There could be a whole Web site dedicated to hot scientists mouth pipetting.

Although, when I worked at one of the pharmacology labs at the Unviersity of Minnesota (cleaning pipettes, by the way), hot scientists were not exactly superabundant.
posted by Astro Zombie at 3:15 AM on January 6, 2006

Peleus balls work okay, but as they age they get less elastic (plasticiser leaches out of them or something) and thus less precise. Mouth pipetting really is the most precise way to move quantities of liquid in the 1-20ml range, especially as it leaves your hands free ... except it's also the most hazardous.

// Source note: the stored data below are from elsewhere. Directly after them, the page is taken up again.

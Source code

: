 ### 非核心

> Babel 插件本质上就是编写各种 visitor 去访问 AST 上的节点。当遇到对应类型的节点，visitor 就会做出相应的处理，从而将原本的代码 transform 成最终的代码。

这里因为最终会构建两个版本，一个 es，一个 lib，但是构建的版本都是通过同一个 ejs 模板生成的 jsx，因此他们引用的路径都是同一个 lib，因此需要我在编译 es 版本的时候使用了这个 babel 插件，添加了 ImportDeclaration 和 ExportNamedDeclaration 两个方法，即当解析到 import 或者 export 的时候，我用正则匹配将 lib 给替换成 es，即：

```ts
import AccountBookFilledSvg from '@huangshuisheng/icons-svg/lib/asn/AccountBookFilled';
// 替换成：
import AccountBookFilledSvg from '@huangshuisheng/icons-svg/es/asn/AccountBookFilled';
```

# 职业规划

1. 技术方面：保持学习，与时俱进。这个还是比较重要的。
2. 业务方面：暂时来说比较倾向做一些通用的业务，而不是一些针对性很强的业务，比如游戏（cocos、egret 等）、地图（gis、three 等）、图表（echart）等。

Hmm. Wonder if there'd be a market for a hybrid device? With a mouthpiece, but a membrane separating the air chamber you suck on from the pipette itself, so that there's no path for fluid or gaseous material to flow into your mouth?
posted by cstross at 3:41 AM on January 6, 2006

I was taught to mouth pipette in chem in college. By an instructor who was blind in one eye and had a collapsed lung. From lab accidents.
posted by deep_cover at 4:36 AM on January 6, 2006

Mouth pipetting really is the most precise way to move quantities of liquid in the 1-20ml range

I'll use one of these, thanks!
posted by purplemonkie at 4:53 AM on January 6, 2006

Mouth-pipetting is (or was) safe with a trap: the pipette drains into to a flask with rubber tubing and the flask is attached to your mouthpiece by a separate piece of rubber tubing. If you suck too hard everything goes into the flask, not your mouth. It takes more skill to pipette this way because there is a much greater volume of air in the system but it does make it essentially impossible to suck in hazardous material.

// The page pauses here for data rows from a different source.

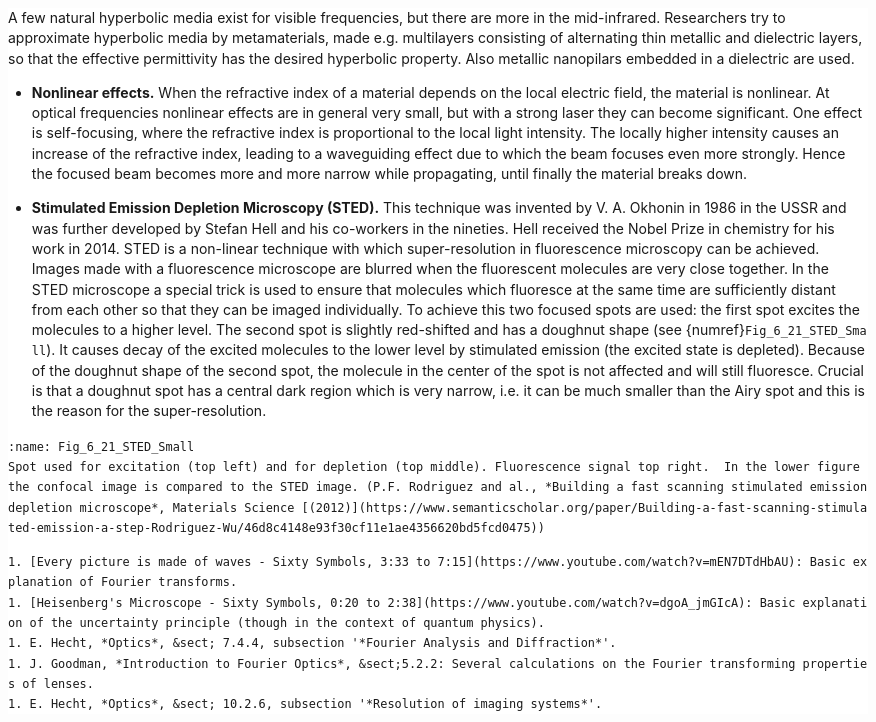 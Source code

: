 A few natural hyperbolic media exist for visible frequencies, but there are more in the mid-infrared. Researchers try to approximate hyperbolic media by metamaterials, made e.g. multilayers consisting of alternating thin metallic and dielectric layers, so that the effective permittivity has the desired hyperbolic property. Also metallic nanopilars embedded in a dielectric are used.

- **Nonlinear effects.** When the refractive index of a material depends on the local electric field, the material is nonlinear. At optical frequencies nonlinear effects are in general very small, but with a strong laser they can become significant. One effect is self-focusing, where the refractive index is proportional to the local light intensity. The locally higher intensity causes an increase of the refractive index, leading to a waveguiding effect due to which the beam focuses even more strongly. Hence the focused beam becomes more and more narrow while propagating, until finally the material breaks down.

- **Stimulated Emission Depletion Microscopy (STED).** This technique was invented by V. A. Okhonin in 1986 in the USSR and was further developed by Stefan Hell and his co-workers in the nineties. Hell received the Nobel Prize in chemistry for his work in 2014. STED is a non-linear technique with which super-resolution in fluorescence microscopy can be achieved. Images made with a fluorescence microscope are blurred when the fluorescent molecules are very close together. In the STED microscope a special trick is used to ensure that molecules which fluoresce at the same time are sufficiently distant from each other so that they can be imaged individually. To achieve this two focused spots are used: the first spot excites the molecules to a higher level. The second spot is slightly red-shifted and has a doughnut shape (see {numref}`Fig_6_21_STED_Small`). It causes decay of the excited molecules to the lower level by stimulated emission (the excited state is depleted). Because of the doughnut shape of the second spot, the molecule in the center of the spot is not affected and will still fluoresce. Crucial is that a doughnut spot has a central dark region which is very narrow, i.e. it can be much smaller than the Airy spot and this is the reason for the super-resolution.
```{figure} Images/Chapter_6/6_21_STED_Large.png
:name: Fig_6_21_STED_Small
Spot used for excitation (top left) and for depletion (top middle). Fluorescence signal top right.	In the lower figure the confocal image is compared to the STED image. (P.F. Rodriguez and al., *Building a fast scanning stimulated emission depletion microscope*, Materials Science [(2012)](https://www.semanticscholar.org/paper/Building-a-fast-scanning-stimulated-emission-a-step-Rodriguez-Wu/46d8c4148e93f30cf11e1ae4356620bd5fcd0475))
```




```{admonition} External sources in recommended order
1. [Every picture is made of waves - Sixty Symbols, 3:33 to 7:15](https://www.youtube.com/watch?v=mEN7DTdHbAU): Basic explanation of Fourier transforms.
1. [Heisenberg's Microscope - Sixty Symbols, 0:20 to 2:38](https://www.youtube.com/watch?v=dgoA_jmGIcA): Basic explanation of the uncertainty principle (though in the context of quantum physics).
1. E. Hecht, *Optics*, &sect; 7.4.4, subsection '*Fourier Analysis and Diffraction*'.
1. J. Goodman, *Introduction to Fourier Optics*, &sect;5.2.2: Several calculations on the Fourier transforming properties of lenses.
1. E. Hecht, *Optics*, &sect; 10.2.6, subsection '*Resolution of imaging systems*'.
```



[^1]: [Every picture is made of waves - Sixty Symbols, 3:33 to 7:15](https://www.youtube.com/watch?v=mEN7DTdHbAU): Basic explanation of Fourier transforms. Also see [](sec:fourierintuition).

[^2]: For a rigorous derivation see e.g. [J. Goodman, *Introduction to Fourier Optics](https://iate.oac.uncor.edu/&nbsp;manuel/libros/Optics/Introduction\%20to\%20Fourier\%20Optics\%202nd\%20-\%20J.\%20Goodman.pdf), &sect;3.3, &sect;3.4, &sect;3.5* - and *Lecture Notes of Advanced Photonics*, Delft University of Technology.

[^3]: See the course Advanced Photonics given at TUDelft.

[^4]: [Heisenberg's Microscope - Sixty Symbols, 0:20 to 2:38](https://www.youtube.com/watch?v=dgoA_jmGIcA): Basic explanation of the uncertainty principle (though in the context of quantum physics)

[^5]: For a proof see
A.E. Siegman, *Lasers*

[^6]: J.W. Goodman, [Introduction to Fourier Optics](https://iate.oac.uncor.edu/&nbsp;manuel/libros/Optics/Introduction\%20to\%20Fourier\%20Optics\%202nd\%20-\%20J.\%20Goodman.pdf), &sect;5.2.2* - Several calculations on the Fourier transforming properties of lenses.

[^7]: Hecht &sect; 10.2.6 '*Resolution of imaging systems*'.

[^8]: J.Braat et al. Imaging Optics, Cambridge University Press, 2019

[^9]: See Phys. Rev. Lett. 100, 123904, 2008

[^10]: J.B. Pendry, PRL 18, 2000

purplemonkie: when I was last doing this stuff many years ago we used pipet-aids only when we didn't need precise volume measurement, e.g. when washing tissue cultures, and mouth-pipettes when accuracy was required. I assume pipet-aids have since become more accurate.
posted by TimeFactor at 5:09 AM on January 6, 2006

TimeFactor: yeah, it seems that there has been substantial improvement in pipet aid accuracy over the years. Mouth pipetting is extremely rare nowadays; in fact, it's been forbidden in every lab I've worked in, even for harmless substances.
posted by purplemonkie at 5:58 AM on January 6, 2006

Mouth pipetting really is the most precise way to move quantities of liquid in the 1-20ml range...

I echo the WTF? here. There are any number of dispenser systems that are as quantitative as a pipette and don't end up killing you from lung or liver or kidney failure. Manual glass pipettes are seriously outdated, there are better ways of moving liquids around in every case I've ever run across.

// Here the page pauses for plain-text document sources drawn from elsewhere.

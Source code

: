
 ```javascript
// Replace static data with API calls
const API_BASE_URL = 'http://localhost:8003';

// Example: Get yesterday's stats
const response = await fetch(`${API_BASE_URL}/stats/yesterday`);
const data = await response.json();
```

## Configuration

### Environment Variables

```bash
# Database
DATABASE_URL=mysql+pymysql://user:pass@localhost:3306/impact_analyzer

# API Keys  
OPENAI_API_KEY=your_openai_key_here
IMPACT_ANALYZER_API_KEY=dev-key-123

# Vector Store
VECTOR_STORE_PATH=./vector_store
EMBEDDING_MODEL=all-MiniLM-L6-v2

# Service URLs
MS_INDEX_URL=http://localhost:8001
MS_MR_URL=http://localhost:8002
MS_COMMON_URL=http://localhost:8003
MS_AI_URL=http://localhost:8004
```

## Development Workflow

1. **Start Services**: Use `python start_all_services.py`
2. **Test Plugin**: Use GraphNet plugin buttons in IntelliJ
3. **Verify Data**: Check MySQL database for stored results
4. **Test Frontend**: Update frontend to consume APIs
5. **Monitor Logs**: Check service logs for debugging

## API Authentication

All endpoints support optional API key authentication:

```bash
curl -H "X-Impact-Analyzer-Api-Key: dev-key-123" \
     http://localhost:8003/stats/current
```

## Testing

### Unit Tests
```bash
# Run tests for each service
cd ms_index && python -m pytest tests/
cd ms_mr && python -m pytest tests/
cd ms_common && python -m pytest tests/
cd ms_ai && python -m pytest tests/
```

Seriously, anyone pulling that shit in one of our labs would be put on warning right away. We don't need the liability headaches.
posted by bonehead at 7:11 AM on January 6, 2006

Yeah, I've just had a look through one of our catalogues: Cole-Parmer sell fixed-volume eppindorf-types (+/- 0.3%) up to 50 mL at about $125 per, and variable volume ones up to 20 mL (+/- 0.1%) up to 20mL for not much more. That's in just a couple of minutes. Why the heck would anyone want to risk their health with a glass bulb and a cranky bit of rubber if these are available?
posted by bonehead at 7:21 AM on January 6, 2006

Mouth pipetting is totally OUT. If you don't nose pipette these days, you're nobody.
posted by shoos at 8:38 AM on January 6, 2006

mouth pipetting seems to me like sending anthrax letters and licking the envelopes to seal them...
posted by qvantamon at 8:59 AM on January 6, 2006

Still, it's hard to understand how this could have happened in a laboratory setting.

good lord. do you know *anybody* who works in bio labs? these are the slackest places on the planet.
posted by 3.2.3 at 11:44 AM on January 6, 2006

do you know *anybody* who works in bio labs?

As a matter of fact, I do. We do toxicology work with academic and (Canadian) national labs. I've never seen anything remotely like the behaviour described above. Remember, this isn't some lab working with a vegetative species, this is a BSL-2 organism. The people I know working in high(er)-hazard labs are pretty darn careful.
posted by bonehead at 12:36 PM on January 6, 2006

Crikey, it sounds like most everyone in that lab wants to be on Darwin's shortlist. WTF, not getting a vaccination? GAH!